# Picture of Marbles with a Shire Horse



## Riverdance (May 8, 2010)

Our state had a Horse Expo two weeks ago. Marbles was there and was presented as the smallest horse next to the largest horse. right now Marbles is only 27 1/2" tall.


----------



## albahurst (May 8, 2010)

Very neat, Sue!


----------



## Tab (May 8, 2010)

How neat!!!


----------



## AnnaC (May 8, 2010)

Great picture








Anna


----------



## luv2ridesaddleseat (May 8, 2010)

How cool is that!!!!!


----------



## shadowpaints (May 9, 2010)

now THAT is a awesome pic!!


----------



## HGFarm (May 9, 2010)

Both those horses are gorgious! Great pic and Marbles is lookin' good!!


----------



## FoRebel (May 10, 2010)

Sue it was so nice to meet you at the Expo! I couldn't believe that I got to see Marbles in person, especially after I had told my mom so much about what you posted here on LB! It was funny to see the shire's reaction on Saturday during the parade of breeds when you brought Marbles into the arena!


----------



## Riverdance (May 11, 2010)

FoRebel said:


> Sue it was so nice to meet you at the Expo!
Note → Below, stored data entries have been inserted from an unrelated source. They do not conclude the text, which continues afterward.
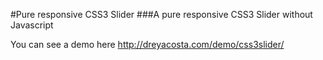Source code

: #Pure responsive CSS3 Slider
###A pure responsive CSS3 Slider without Javascript

You can see a demo here http://dreyacosta.com/demo/css3slider/
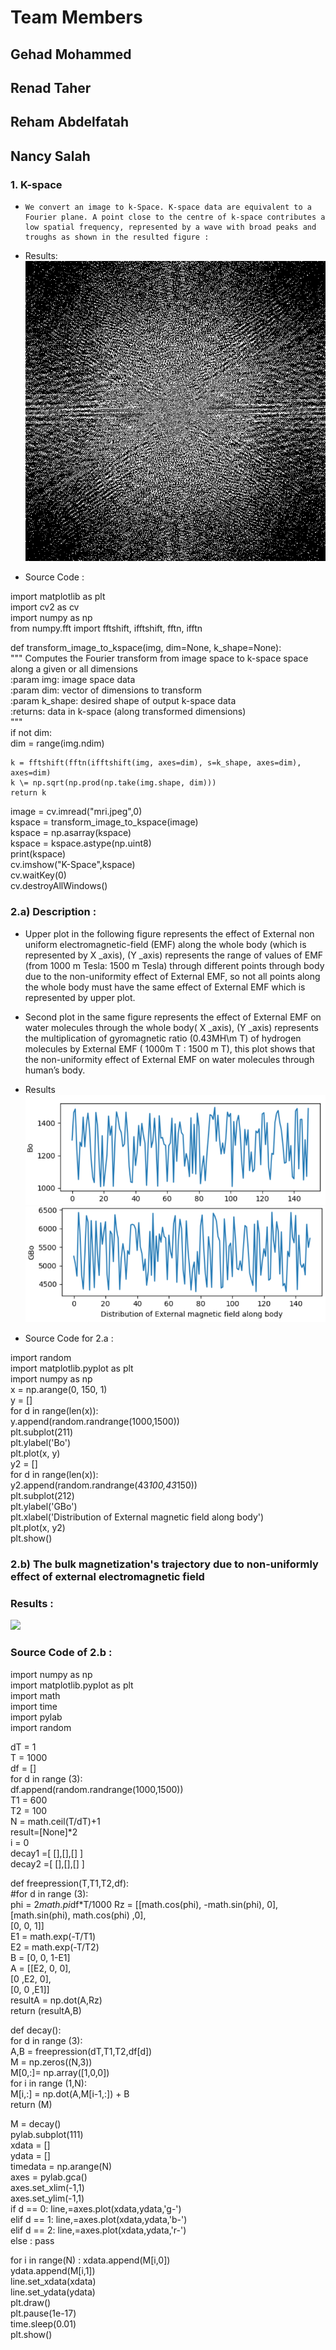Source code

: <!--Headline-->
<!--Image-->
<!--UL-->
<!-- URLs-->

# Team Members
## Gehad Mohammed
## Renad Taher
## Reham Abdelfatah
## Nancy Salah

### 1. K-space
*     We convert an image to k-Space. K-space data are equivalent to a Fourier plane. A point close to the centre of k-space contributes a low spatial frequency, represented by a wave with broad peaks and troughs as shown in the resulted figure :

*    Results:
![](\K-Space.png)  

*    Source Code :

import matplotlib as plt\
import cv2 as cv\
import numpy as np\
from numpy.fft import fftshift, ifftshift, fftn, ifftn

def transform_image_to_kspace(img, dim=None, k_shape=None):\
    """ Computes the Fourier transform from image space to k-space space\
    along a given or all dimensions\
    :param img: image space data\
    :param dim: vector of dimensions to transform\
    :param k_shape: desired shape of output k-space data\
    :returns: data in k-space (along transformed dimensions)\
    """\
    if not dim:\
        dim = range(img.ndim)

    k = fftshift(fftn(ifftshift(img, axes=dim), s=k_shape, axes=dim), axes=dim)
    k \= np.sqrt(np.prod(np.take(img.shape, dim)))
    return k

image = cv.imread("mri.jpeg",0)\
kspace = transform_image_to_kspace(image)\
kspace = np.asarray(kspace)\
kspace = kspace.astype(np.uint8)\
print(kspace)\
cv.imshow("K-Space",kspace)\
cv.waitKey(0)\
cv.destroyAllWindows()


### 2.a) Description :
*    Upper plot in the following figure represents the effect of External non uniform electromagnetic-field (EMF) along the whole body (which is represented by X _axis), (Y _axis) represents the range of values of EMF (from 1000 m Tesla: 1500 m Tesla) through different points through body due to the non-uniformity effect of External EMF, so not all points along the whole body must have the same effect of External EMF which is represented by upper plot. 


*    Second plot in the same figure represents  the effect of External EMF on water molecules through the whole body( X _axis), (Y _axis) represents the multiplication of gyromagnetic ratio (0.43MH\m T) of hydrogen molecules by External EMF ( 1000m T : 1500 m T), this plot shows that the non-uniformity effect of External EMF on water molecules through human’s body.

*    Results
![](b.PNG)
![](c.PNG)

*    Source Code for 2.a :
 
 
import random\
import matplotlib.pyplot as plt\
import numpy as np\
x = np.arange(0, 150, 1)\
y = []\
for d in range(len(x)):\
     y.append(random.randrange(1000,1500))\
plt.subplot(211)\
plt.ylabel('Bo')\
plt.plot(x, y)\
y2 = []\
for d in range(len(x)):\
    y2.append(random.randrange(43*100,43*150))\
plt.subplot(212)\
plt.ylabel('GBo')\
plt.xlabel('Distribution of External magnetic field along body')\
plt.plot(x, y2)\
plt.show()

###  2.b)  The bulk magnetization's trajectory due to non-uniformly effect of external electromagnetic field

### Results :

![](mri2b.GIF)

### Source Code of 2.b :
import numpy as np\
import matplotlib.pyplot as plt\
import math\
import time\
import pylab\
import random

dT = 1\
T = 1000\
df = []\
for d in range (3):\
    df.append(random.randrange(1000,1500))\
T1 = 600\
T2 = 100\
N = math.ceil(T/dT)+1\
result=[None]*2\
i = 0\
decay1 =[ [],[],[] ]\
decay2 =[ [],[],[] ]

def freepression(T,T1,T2,df):\
    #for d in range (3):\
    phi = 2*math.pi*df*T/1000
    Rz = [[math.cos(phi), -math.sin(phi), 0],\
        [math.sin(phi), math.cos(phi) ,0],\
        [0, 0, 1]]\
    E1 = math.exp(-T/T1)\
    E2 = math.exp(-T/T2)\
    B = [0, 0, 1-E1]\
    A = [[E2, 0, 0],\
        [0 ,E2, 0],\
        [0, 0 ,E1]] \
    resultA = np.dot(A,Rz)\
    return (resultA,B)

def decay():\
    for d in range (3):\
        A,B = freepression(dT,T1,T2,df[d])\
        M = np.zeros((N,3))\
        M[0,:]= np.array([1,0,0])\
        for i in range (1,N): \
            M[i,:] = np.dot(A,M[i-1,:]) + B \
        return (M)

M = decay()\
pylab.subplot(111)\
xdata = []\
ydata = []\
timedata = np.arange(N)\
axes = pylab.gca()\
axes.set_xlim(-1,1)\
axes.set_ylim(-1,1)\
if d == 0:
    line,=axes.plot(xdata,ydata,'g-')\
elif d == 1:
    line,=axes.plot(xdata,ydata,'b-')\
elif d == 2:
    line,=axes.plot(xdata,ydata,'r-')\
else : pass

for i in range(N) :
  xdata.append(M[i,0])\
  ydata.append(M[i,1])\
  line.set_xdata(xdata)\
  line.set_ydata(ydata)\
  plt.draw()\
  plt.pause(1e-17)\
  time.sleep(0.01)\
plt.show()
I couldn't believe that I got to see Marbles in person, especially after I had told my mom so much about what you posted here on LB! It was funny to see the shire's reaction on Saturday during the parade of breeds when you brought Marbles into the arena!


It was really nice to meet you too.

Things have been really busy since the show. 9 foals now on the ground.


----------



## ontherisefarm (May 11, 2010)

That is a real awesome picture !! That shire's head is almost as big as she is.... Too cute !!


----------



## Allure Ranch (May 11, 2010)

_OMG that's WILD...._


----------